What is required>
The lines below may contain the word "should". Please count those that do and give the number alone.

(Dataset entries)
━━━━
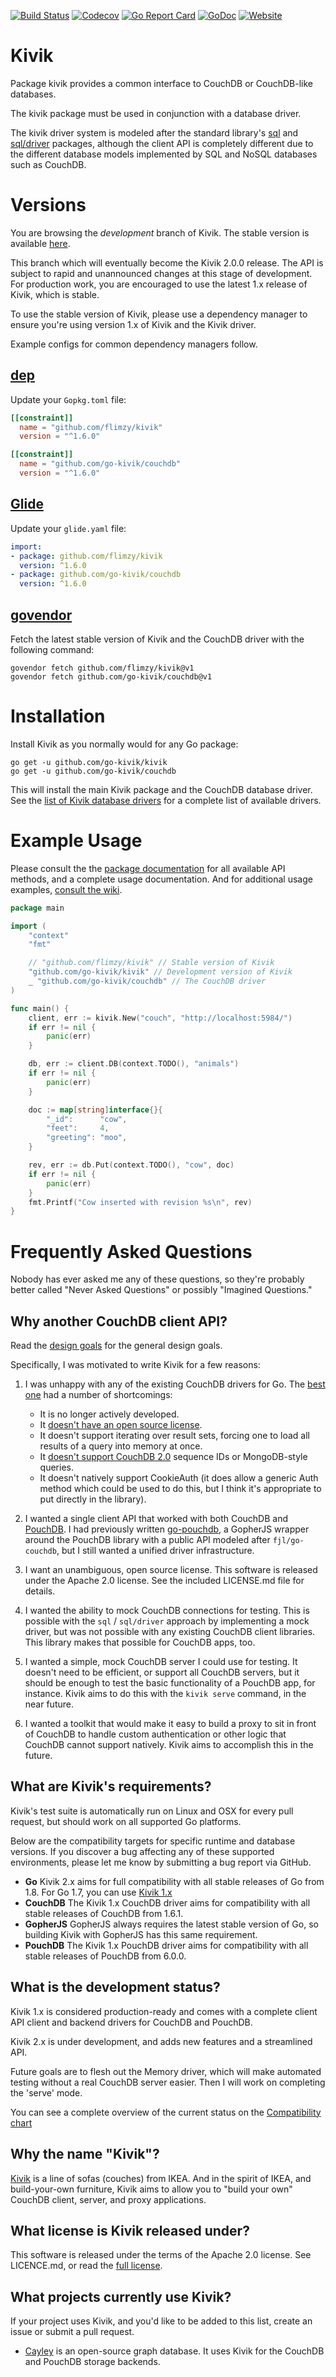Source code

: [![Build Status](https://travis-ci.org/go-kivik/kivik.svg?branch=master)](https://travis-ci.org/go-kivik/kivik) [![Codecov](https://img.shields.io/codecov/c/github/go-kivik/kivik.svg?style=flat)](https://codecov.io/gh/go-kivik/kivik) [![Go Report Card](https://goreportcard.com/badge/github.com/go-kivik/kivik)](https://goreportcard.com/report/github.com/go-kivik/kivik) [![GoDoc](https://godoc.org/github.com/go-kivik/kivik?status.svg)](http://godoc.org/github.com/go-kivik/kivik) [![Website](https://img.shields.io/website-up-down-green-red/http/shields.io.svg?label=website&colorB=007fff)](http://kivik.io)

# Kivik

Package kivik provides a common interface to CouchDB or CouchDB-like databases.

The kivik package must be used in conjunction with a database driver.

The kivik driver system is modeled after the standard library's [sql](https://golang.org/pkg/database/sql/)
and [sql/driver](https://golang.org/pkg/database/sql/driver/) packages, although
the client API is completely different due to the different database models
implemented by SQL and NoSQL databases such as CouchDB.

# Versions

You are browsing the _development_ branch of Kivik. The stable version is
available [here](https://github.com/go-kivik/kivik/tree/stable1.x).

This branch which will eventually become the Kivik 2.0.0 release. The API is
subject to rapid and unannounced changes at this stage of development. For
production work, you are encouraged to use the latest 1.x release of Kivik,
which is stable.

To use the stable version of Kivik, please use a dependency manager to ensure
you're using version 1.x of Kivik and the Kivik driver.

Example configs for common dependency managers follow.

## [dep](https://github.com/golang/dep)

Update your `Gopkg.toml` file:

```toml
[[constraint]]
  name = "github.com/flimzy/kivik"
  version = "^1.6.0"

[[constraint]]
  name = "github.com/go-kivik/couchdb"
  version = "^1.6.0"
```

## [Glide](https://github.com/Masterminds/glide)

Update your `glide.yaml` file:

```yaml
import:
- package: github.com/flimzy/kivik
  version: ^1.6.0
- package: github.com/go-kivik/couchdb
  version: ^1.6.0
```

## [govendor](https://github.com/kardianos/govendor)

Fetch the latest stable version of Kivik and the CouchDB driver with the
following command:

    govendor fetch github.com/flimzy/kivik@v1
    govendor fetch github.com/go-kivik/couchdb@v1

# Installation

Install Kivik as you normally would for any Go package:

    go get -u github.com/go-kivik/kivik
    go get -u github.com/go-kivik/couchdb

This will install the main Kivik package and the CouchDB database driver. See
the [list of Kivik database drivers](https://github.com/go-kivik/kivik/wiki/Kivik-database-drivers)
for a complete list of available drivers.

# Example Usage

Please consult the the [package documentation](https://godoc.org/github.com/go-kivik/kivik)
for all available API methods, and a complete usage documentation.  And for
additional usage examples, [consult the wiki](https://github.com/go-kivik/kivik/wiki/Usage-Examples).

```go
package main

import (
    "context"
    "fmt"

    // "github.com/flimzy/kivik" // Stable version of Kivik
    "github.com/go-kivik/kivik" // Development version of Kivik
    _ "github.com/go-kivik/couchdb" // The CouchDB driver
)

func main() {
    client, err := kivik.New("couch", "http://localhost:5984/")
    if err != nil {
        panic(err)
    }

    db, err := client.DB(context.TODO(), "animals")
    if err != nil {
        panic(err)
    }

    doc := map[string]interface{}{
        "_id":      "cow",
        "feet":     4,
        "greeting": "moo",
    }

    rev, err := db.Put(context.TODO(), "cow", doc)
    if err != nil {
        panic(err)
    }
    fmt.Printf("Cow inserted with revision %s\n", rev)
}
```

# Frequently Asked Questions

Nobody has ever asked me any of these questions, so they're probably better called
"Never Asked Questions" or possibly "Imagined Questions."

## Why another CouchDB client API?

Read the [design goals](https://github.com/go-kivik/kivik/wiki/Design-goals) for
the general design goals.

Specifically, I was motivated to write Kivik for a few reasons:

1. I was unhappy with any of the existing CouchDB drivers for Go. The [best
one](https://github.com/fjl/go-couchdb) had a number of shortcomings:

    - It is no longer actively developed.
    - It [doesn't have an open source license](https://github.com/fjl/go-couchdb/issues/15).
    - It doesn't support iterating over result sets, forcing one to load all
      results of a query into memory at once.
    - It [doesn't support CouchDB 2.0](https://github.com/fjl/go-couchdb/issues/14)
      sequence IDs or MongoDB-style queries.
    - It doesn't natively support CookieAuth (it does allow a generic Auth method
      which could be used to do this, but I think it's appropriate to put directly
      in the library).

2. I wanted a single client API that worked with both CouchDB and
[PouchDB](https://pouchdb.com/). I had previously written
[go-pouchdb](https://github.com/flimzy/go-pouchdb), a GopherJS wrapper around
the PouchDB library with a public API modeled after `fjl/go-couchdb`, but I
still wanted a unified driver infrastructure.

3. I want an unambiguous, open source license. This software is released under
the Apache 2.0 license. See the included LICENSE.md file for details.

4. I wanted the ability to mock CouchDB connections for testing. This is possible
with the `sql` / `sql/driver` approach by implementing a mock driver, but was
not possible with any existing CouchDB client libraries. This library makes that
possible for CouchDB apps, too.

5. I wanted a simple, mock CouchDB server I could use for testing. It doesn't
need to be efficient, or support all CouchDB servers, but it should be enough
to test the basic functionality of a PouchDB app, for instance. Kivik aims to
do this with the `kivik serve` command, in the near future.

6. I wanted a toolkit that would make it easy to build a proxy to sit in front
of CouchDB to handle custom authentication or other logic that CouchDB cannot
support natively. Kivik aims to accomplish this in the future.

## What are Kivik's requirements?

Kivik's test suite is automatically run on Linux and OSX for every pull request,
but should work on all supported Go platforms.

Below are the compatibility targets for specific runtime and database versions.
If you discover a bug affecting any of these supported environments, please let
me know by submitting a bug report via GitHub.

- **Go** Kivik 2.x aims for full compatibility with all stable releases of Go
  from 1.8. For Go 1.7, you can use [Kivik 1.x](https://github.com/go-kivik/kivik/tree/stable1.x)
- **CouchDB** The Kivik 1.x CouchDB driver aims for compatibility with all
  stable releases of CouchDB from 1.6.1.
- **GopherJS** GopherJS always requires the latest stable version of Go, so
  building Kivik with GopherJS has this same requirement.
- **PouchDB** The Kivik 1.x PouchDB driver aims for compatibility with all
  stable releases of PouchDB from 6.0.0.

## What is the development status?

Kivik 1.x is considered production-ready and comes with a complete client API
client and backend drivers for CouchDB and PouchDB.

Kivik 2.x is under development, and adds new features and a streamlined API.

Future goals are to flesh out the Memory driver, which will make automated
testing without a real CouchDB server easier. Then I will work on completing
the 'serve' mode.

You can see a complete overview of the current status on the
[Compatibility chart](https://github.com/go-kivik/kivik/blob/master/doc/COMPATIBILITY.md)

## Why the name "Kivik"?

[Kivik](http://www.ikea.com/us/en/catalog/categories/series/18329/) is a line
of sofas (couches) from IKEA. And in the spirit of IKEA, and build-your-own
furniture, Kivik aims to allow you to "build your own" CouchDB client, server,
and proxy applications.

## What license is Kivik released under?

This software is released under the terms of the Apache 2.0 license. See
LICENCE.md, or read the [full license](http://www.apache.org/licenses/LICENSE-2.0).

## What projects currently use Kivik?

If your project uses Kivik, and you'd like to be added to this list, create an
issue or submit a pull request.

- [Cayley](https://github.com/cayleygraph/cayley) is an open-source graph
  database. It uses Kivik for the CouchDB and PouchDB storage backends.
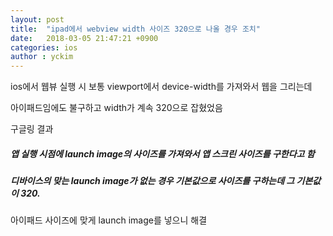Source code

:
 ```yaml
---
layout: post
title:  "ipad에서 webview width 사이즈 320으로 나올 경우 조치"
date:   2018-03-05 21:47:21 +0900
categories: ios
author : yckim
---
```


ios에서 웹뷰 실행 시 보통 viewport에서 device-width를 가져와서 웹을 그리는데

아이패드임에도 불구하고 width가 계속 320으로 잡혔었음

구글링 결과

##### 앱 실행 시점에 launch image의 사이즈를 가져와서 앱 스크린 사이즈를 구한다고 함
##### 디바이스의 맞는 launch image가 없는 경우 기본값으로 사이즈를 구하는데 그 기본값이 320.

아이패드 사이즈에 맞게 launch image를 넣으니 해결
━━━━
Result of the exercise>
2